What this does is train your brain to stop treating every anxious thought as an emergency requiring immediate attention. Over time, the thoughts lose some of their urgency because you've stopped reinforcing the idea that they need to be dealt with right now.
Step 3: Challenge the Thought, Not the Feeling
CBT is built on the idea that your thoughts drive your emotions. When you're spiraling about something uncontrollable, there's usually a specific thought underneath the worry — and that thought is almost always distorted in some way.
Try asking yourself these questions when a worry takes over:
- What's the actual evidence that this bad outcome will happen?
- Am I treating a possibility like a certainty?
- If a friend told me they were worried about this, what would I say to them?
- Have I survived uncertainty like this before? What happened?
- Is worrying about this changing anything, or just making me feel worse?
You're not trying to talk yourself into toxic positivity. You're looking for a more accurate, balanced view of the situation — one that doesn't catastrophize but also doesn't dismiss your real feelings.
Step 4: Practice Acceptance — It's Not What You Think
Acceptance is probably the most misunderstood concept in anxiety management. It does not mean you're okay with a bad outcome. It does not mean you're giving up. In CBT and related approaches, acceptance means you stop spending energy fighting the fact that uncertainty exists.
"Acceptance is not approval. It's acknowledging what is true right now so you can decide how to respond, instead of being paralyzed by how you wish things were."
A simple phrase that some people find helpful: 'I don't like this, and I can handle it.' It validates your discomfort while reminding you of your own resilience.

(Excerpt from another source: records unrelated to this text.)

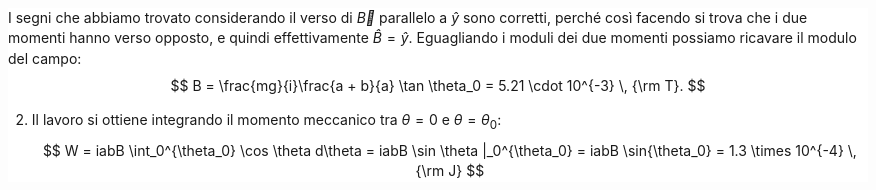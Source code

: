 I segni che abbiamo trovato considerando il verso di $\vec{B}$ parallelo a $\hat{y}$ sono corretti, perché così facendo si trova che i due momenti hanno verso opposto, e quindi effettivamente $\hat{B} = \hat{y}$. Eguagliando i moduli dei due momenti possiamo ricavare il modulo del campo:
$$
B = \frac{mg}{i}\frac{a + b}{a} \tan \theta_0  = 5.21 \cdot 10^{-3} \, {\rm T}.
$$

2. Il lavoro si ottiene integrando il momento meccanico tra $\theta = 0$ e $\theta = \theta_0$:
$$
W = iabB \int_0^{\theta_0} \cos \theta d\theta = iabB \sin \theta |_0^{\theta_0} = iabB \sin{\theta_0} = 1.3 \times 10^{-4} \, {\rm J}
$$
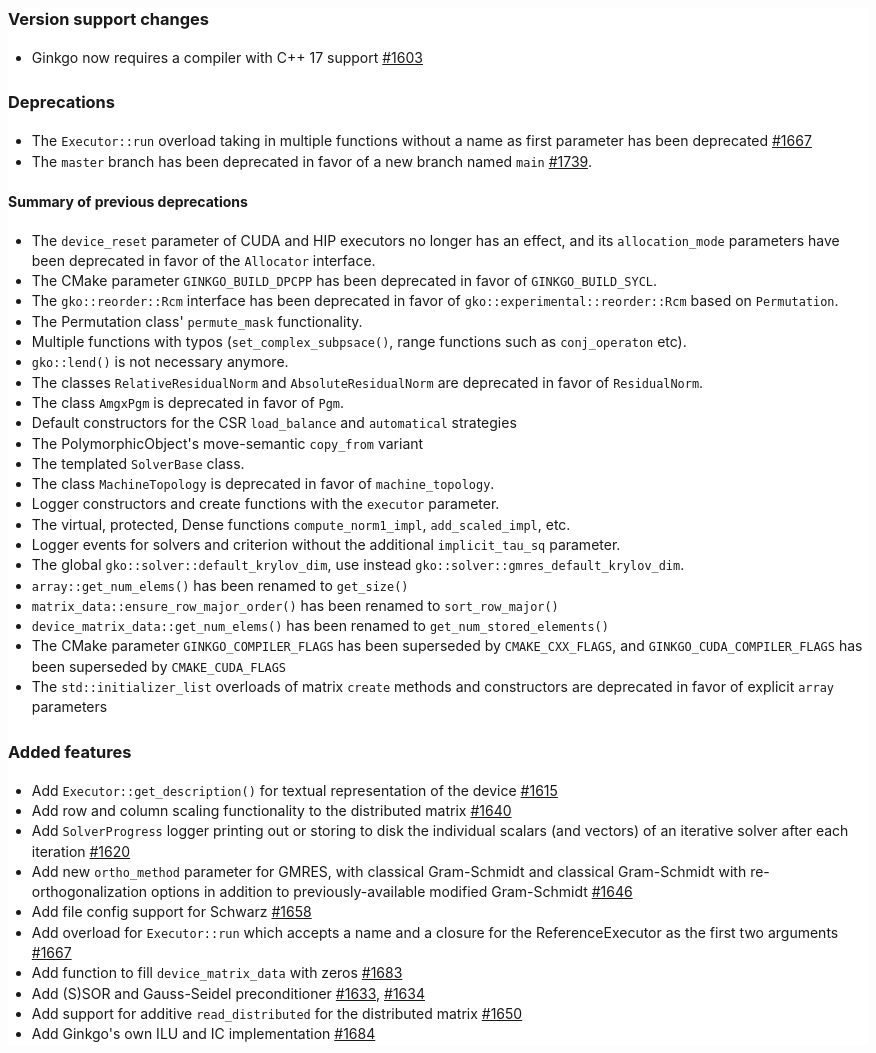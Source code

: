 ### Version support changes
+ Ginkgo now requires a compiler with C++ 17 support [#1603](https://github.com/ginkgo-project/ginkgo/pull/1603)

### Deprecations

+ The `Executor::run` overload taking in multiple functions without a name as first parameter has been deprecated [#1667](https://github.com/ginkgo-project/ginkgo/pull/1667)
+ The `master` branch has been deprecated in favor of a new branch named `main` [#1739](https://github.com/ginkgo-project/ginkgo/pull/1739).

#### Summary of previous deprecations
+ The `device_reset` parameter of CUDA and HIP executors no longer has an effect, and its `allocation_mode` parameters have been deprecated in favor of the `Allocator` interface.
+ The CMake parameter `GINKGO_BUILD_DPCPP` has been deprecated in favor of `GINKGO_BUILD_SYCL`.
+ The `gko::reorder::Rcm` interface has been deprecated in favor of `gko::experimental::reorder::Rcm` based on `Permutation`.
+ The Permutation class' `permute_mask` functionality.
+ Multiple functions with typos (`set_complex_subpsace()`, range functions such as `conj_operaton` etc).
+ `gko::lend()` is not necessary anymore.
+ The classes `RelativeResidualNorm` and `AbsoluteResidualNorm` are deprecated in favor of `ResidualNorm`.
+ The class `AmgxPgm` is deprecated in favor of `Pgm`.
+ Default constructors for the CSR `load_balance` and `automatical` strategies
+ The PolymorphicObject's move-semantic `copy_from` variant
+ The templated `SolverBase` class.
+ The class `MachineTopology` is deprecated in favor of `machine_topology`.
+ Logger constructors and create functions with the `executor` parameter.
+ The virtual, protected, Dense functions `compute_norm1_impl`, `add_scaled_impl`, etc.
+ Logger events for solvers and criterion without the additional `implicit_tau_sq` parameter.
+ The global `gko::solver::default_krylov_dim`, use instead `gko::solver::gmres_default_krylov_dim`.
+ `array::get_num_elems()` has been renamed to `get_size()`
+ `matrix_data::ensure_row_major_order()` has been renamed to `sort_row_major()`
+ `device_matrix_data::get_num_elems()` has been renamed to `get_num_stored_elements()`
+ The CMake parameter `GINKGO_COMPILER_FLAGS` has been superseded by `CMAKE_CXX_FLAGS`, and `GINKGO_CUDA_COMPILER_FLAGS` has been superseded by `CMAKE_CUDA_FLAGS`
+ The `std::initializer_list` overloads of matrix `create` methods and constructors are deprecated in favor of explicit `array` parameters

### Added features
+ Add `Executor::get_description()` for textual representation of the device [#1615](https://github.com/ginkgo-project/ginkgo/pull/1615)
+ Add row and column scaling functionality to the distributed matrix [#1640](https://github.com/ginkgo-project/ginkgo/pull/1640)
+ Add `SolverProgress` logger printing out or storing to disk the individual scalars (and vectors) of an iterative solver after each iteration [#1620](https://github.com/ginkgo-project/ginkgo/pull/1620)
+ Add new `ortho_method` parameter for GMRES, with classical Gram-Schmidt and classical Gram-Schmidt with re-orthogonalization options in addition to previously-available modified Gram-Schmidt [#1646](https://github.com/ginkgo-project/ginkgo/pull/1646)
+ Add file config support for Schwarz [#1658](https://github.com/ginkgo-project/ginkgo/pull/1658)
+ Add overload for `Executor::run` which accepts a name and a closure for the ReferenceExecutor as the first two arguments [#1667](https://github.com/ginkgo-project/ginkgo/pull/1667)
+ Add function to fill `device_matrix_data` with zeros [#1683](https://github.com/ginkgo-project/ginkgo/pull/1683)
+ Add (S)SOR and Gauss-Seidel preconditioner [#1633](https://github.com/ginkgo-project/ginkgo/pull/1633), [#1634](https://github.com/ginkgo-project/ginkgo/pull/1634)
+ Add support for additive `read_distributed` for the distributed matrix [#1650](https://github.com/ginkgo-project/ginkgo/pull/1650)
+ Add Ginkgo's own ILU and IC implementation [#1684](https://github.com/ginkgo-project/ginkgo/pull/1684)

You've navigated uncertainty before. You'll navigate this too.
Step 5: Redirect With Intentional Action
Anxiety creates an urge to do something. When the 'something' doesn't exist because the problem is outside your control, that energy has nowhere to go — so it loops back into more worry. The fix is to give it a healthy outlet.

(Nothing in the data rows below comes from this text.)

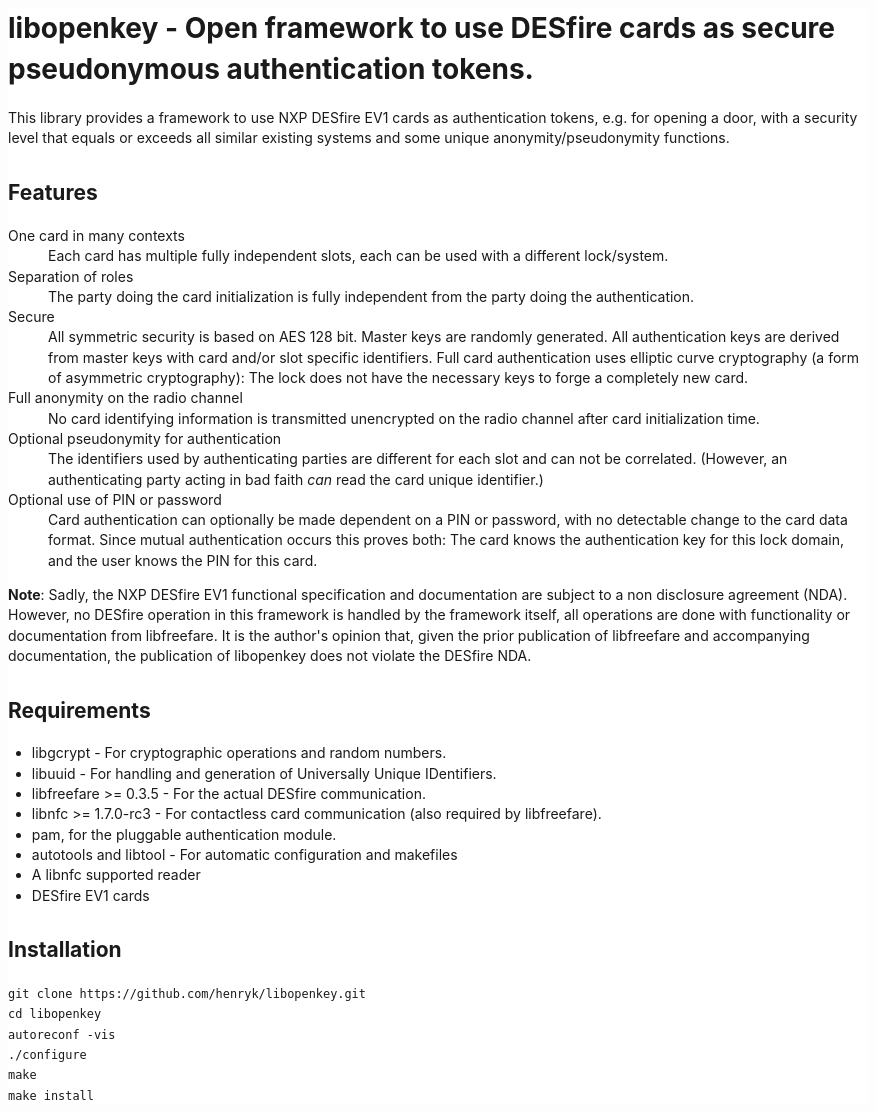 # libopenkey - Open framework to use DESfire cards as secure pseudonymous authentication tokens.

This library provides a framework to use NXP DESfire EV1 cards as authentication tokens, e.g. for opening a door, with a security level that equals or exceeds all similar existing systems and some unique anonymity/pseudonymity functions.

## Features
<dl>
  <dt>One card in many contexts</dt>
  <dd>Each card has multiple fully independent slots, each can be used with a different lock/system.</dd>
  <dt>Separation of roles</dt>
  <dd>The party doing the card initialization is fully independent from the party doing the authentication.</dd> 
  <dt>Secure</dt>
  <dd>All symmetric security is based on AES 128 bit. Master keys are randomly generated. All authentication keys are derived from master keys with card and/or slot specific identifiers. Full card authentication uses elliptic curve cryptography (a form of asymmetric cryptography): The lock does not have the necessary keys to forge a completely new card.</dd>
  <dt>Full anonymity on the radio channel</dt>
  <dd>No card identifying information is transmitted unencrypted on the radio channel after card initialization time.</dd>
  <dt>Optional pseudonymity for authentication</dt>
  <dd>The identifiers used by authenticating parties are different for each slot and can not be correlated. (However, an authenticating party acting in bad faith <em>can</em> read the card unique identifier.)</dd>
  <dt>Optional use of PIN or password</dt>
  <dd>Card authentication can optionally be made dependent on a PIN or password, with no detectable change to the card data format. Since mutual authentication occurs this proves both: The card knows the authentication key for this lock domain, and the user knows the PIN for this card.</dd>
</dl>

**Note**: Sadly, the NXP DESfire EV1 functional specification and documentation are subject to a non disclosure agreement (NDA). However, no DESfire operation in this framework is handled by the framework itself, all operations are done with functionality or documentation from libfreefare. It is the author's opinion that, given the prior publication of libfreefare and accompanying documentation, the publication of libopenkey does not violate the DESfire NDA.

## Requirements
 * libgcrypt - For cryptographic operations and random numbers.
 * libuuid - For handling and generation of Universally Unique IDentifiers.
 * libfreefare >= 0.3.5 - For the actual DESfire communication.
 * libnfc >= 1.7.0-rc3 - For contactless card communication (also required by libfreefare).
 * pam, for the pluggable authentication module.
 * autotools and libtool - For automatic configuration and makefiles
 * A libnfc supported reader
 * DESfire EV1 cards

## Installation
    git clone https://github.com/henryk/libopenkey.git
    cd libopenkey
    autoreconf -vis
    ./configure
    make
    make install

This doesn't have to be dramatic. It just has to be intentional and real:
- Take a 10-minute walk without your phone. Physical movement genuinely reduces cortisol.

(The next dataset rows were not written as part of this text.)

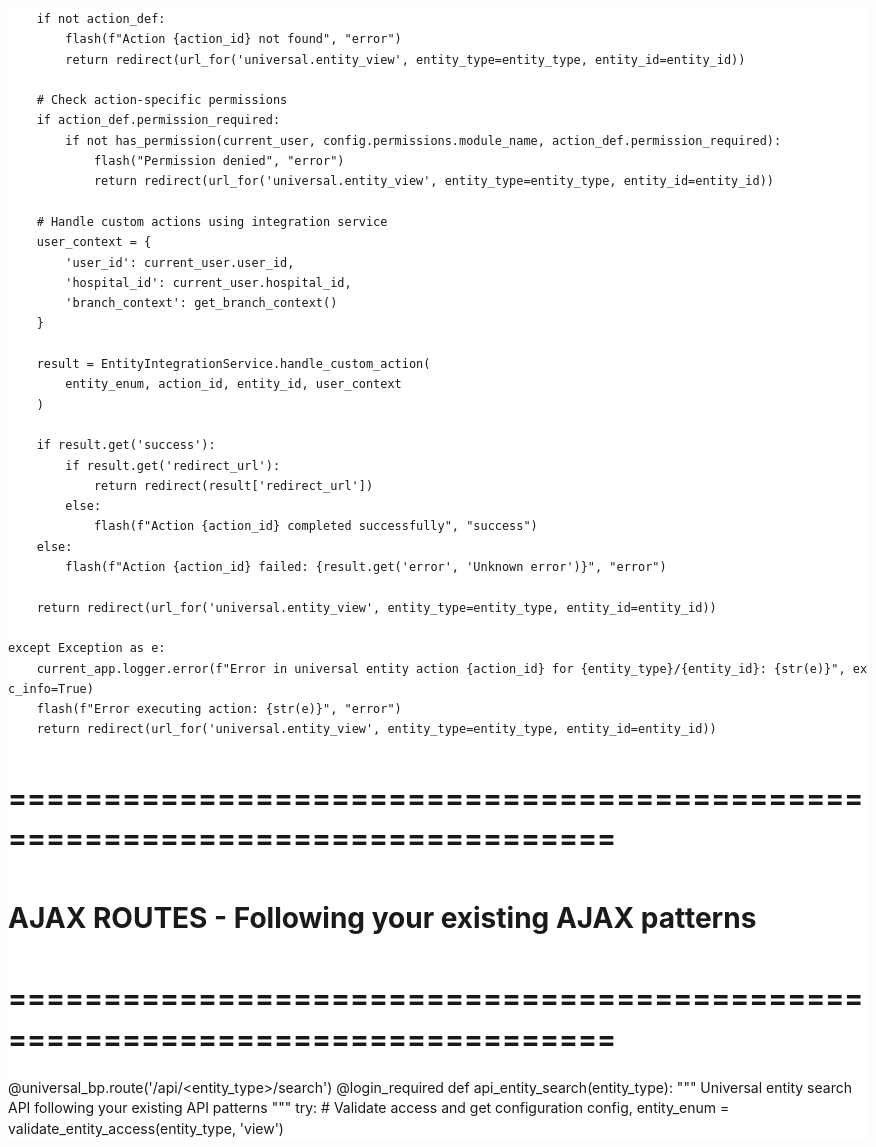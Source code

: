         if not action_def:
            flash(f"Action {action_id} not found", "error")
            return redirect(url_for('universal.entity_view', entity_type=entity_type, entity_id=entity_id))
        
        # Check action-specific permissions
        if action_def.permission_required:
            if not has_permission(current_user, config.permissions.module_name, action_def.permission_required):
                flash("Permission denied", "error")
                return redirect(url_for('universal.entity_view', entity_type=entity_type, entity_id=entity_id))
        
        # Handle custom actions using integration service
        user_context = {
            'user_id': current_user.user_id,
            'hospital_id': current_user.hospital_id,
            'branch_context': get_branch_context()
        }
        
        result = EntityIntegrationService.handle_custom_action(
            entity_enum, action_id, entity_id, user_context
        )
        
        if result.get('success'):
            if result.get('redirect_url'):
                return redirect(result['redirect_url'])
            else:
                flash(f"Action {action_id} completed successfully", "success")
        else:
            flash(f"Action {action_id} failed: {result.get('error', 'Unknown error')}", "error")
        
        return redirect(url_for('universal.entity_view', entity_type=entity_type, entity_id=entity_id))
        
    except Exception as e:
        current_app.logger.error(f"Error in universal entity action {action_id} for {entity_type}/{entity_id}: {str(e)}", exc_info=True)
        flash(f"Error executing action: {str(e)}", "error")
        return redirect(url_for('universal.entity_view', entity_type=entity_type, entity_id=entity_id))

# =============================================================================
# AJAX ROUTES - Following your existing AJAX patterns
# =============================================================================

@universal_bp.route('/api/<entity_type>/search')
@login_required
def api_entity_search(entity_type):
    """
    Universal entity search API following your existing API patterns
    """
    try:
        # Validate access and get configuration
        config, entity_enum = validate_entity_access(entity_type, 'view')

- Do one small task on your to-do list — completion creates a sense of agency.
- Reach out to someone you trust, not to vent endlessly, but to feel connected.
- Do something absorbing with your hands — cook, draw, garden, build something.
- Practice slow, deliberate breathing for five minutes (try inhaling for 4 counts, exhaling for 6).
These aren't distractions in the negative sense. They're behavioral interventions that shift your nervous system out of threat mode and remind your brain that you are safe right now, in this moment.
The Long Game: Building a Less Worry-Prone Mind
None of these techniques will erase worry forever — and that's not the goal. Some worry is useful. What these tools do is help you build a new default response: noticing the worry, asking whether it's productive, and choosing where to put your energy. That takes practice, and it gets easier over time.
Think of it like building a muscle. The first few times you use the Control Circle or the worry journal, it might feel awkward or only partly effective. That's normal. Consistency matters more than perfection. Even using one of these tools once a day starts to rewire the habit.
When to Reach Out for More Support
These CBT tools are genuinely helpful for everyday anxiety and overthinking. But if worry is significantly interfering with your sleep, your relationships, your work, or your ability to function day to day, please consider speaking with a licensed therapist or psychologist. What's described here is coaching support — not a substitute for professional mental health care. A trained therapist can work with you on a deeper level and tailor treatment to your specific situation.
If you're in crisis, feeling hopeless, or having thoughts of harming yourself, please reach out right now. Call or text 988 to reach the Suicide & Crisis Lifeline (US), available 24/7. You can also contact your local emergency services or go to your nearest emergency room. You don't have to navigate that alone.